> Assignment: Would you give the number of lines in the entries that contain the word "section"? Nothing else is needed.

> Records for processing:
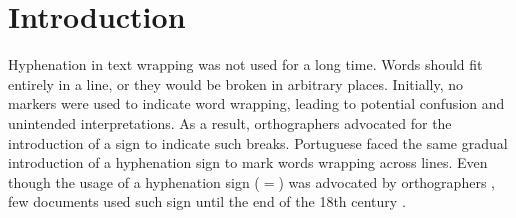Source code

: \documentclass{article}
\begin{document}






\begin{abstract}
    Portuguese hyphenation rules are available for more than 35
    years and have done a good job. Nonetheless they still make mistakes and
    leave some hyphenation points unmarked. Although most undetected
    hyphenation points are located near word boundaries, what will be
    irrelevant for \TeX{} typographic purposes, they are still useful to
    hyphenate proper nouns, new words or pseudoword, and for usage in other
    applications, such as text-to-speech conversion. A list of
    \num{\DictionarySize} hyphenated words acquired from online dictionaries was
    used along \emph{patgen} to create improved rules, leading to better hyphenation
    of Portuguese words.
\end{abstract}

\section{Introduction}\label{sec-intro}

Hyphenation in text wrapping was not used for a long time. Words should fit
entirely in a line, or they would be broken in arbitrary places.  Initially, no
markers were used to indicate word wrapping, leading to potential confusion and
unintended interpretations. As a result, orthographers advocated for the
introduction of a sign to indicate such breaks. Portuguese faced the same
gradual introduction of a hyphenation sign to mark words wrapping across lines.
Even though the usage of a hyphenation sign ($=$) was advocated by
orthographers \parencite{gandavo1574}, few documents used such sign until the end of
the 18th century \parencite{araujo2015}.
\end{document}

---

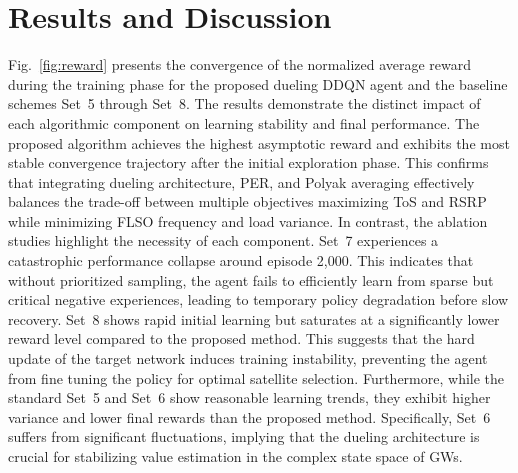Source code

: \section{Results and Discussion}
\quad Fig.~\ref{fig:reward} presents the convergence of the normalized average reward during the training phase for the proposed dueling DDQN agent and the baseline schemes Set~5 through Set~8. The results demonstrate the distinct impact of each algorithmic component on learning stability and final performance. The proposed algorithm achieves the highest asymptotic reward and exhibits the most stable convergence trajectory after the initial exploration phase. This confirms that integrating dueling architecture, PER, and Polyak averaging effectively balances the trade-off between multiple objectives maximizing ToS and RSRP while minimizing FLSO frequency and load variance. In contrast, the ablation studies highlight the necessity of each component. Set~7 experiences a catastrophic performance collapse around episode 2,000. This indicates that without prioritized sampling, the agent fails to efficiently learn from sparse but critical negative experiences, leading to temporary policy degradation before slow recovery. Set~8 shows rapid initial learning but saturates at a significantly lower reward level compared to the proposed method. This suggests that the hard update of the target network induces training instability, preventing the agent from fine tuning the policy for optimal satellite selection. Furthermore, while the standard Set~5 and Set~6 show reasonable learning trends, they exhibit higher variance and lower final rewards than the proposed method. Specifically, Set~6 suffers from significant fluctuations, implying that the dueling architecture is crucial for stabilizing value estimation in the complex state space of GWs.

> Task response: 2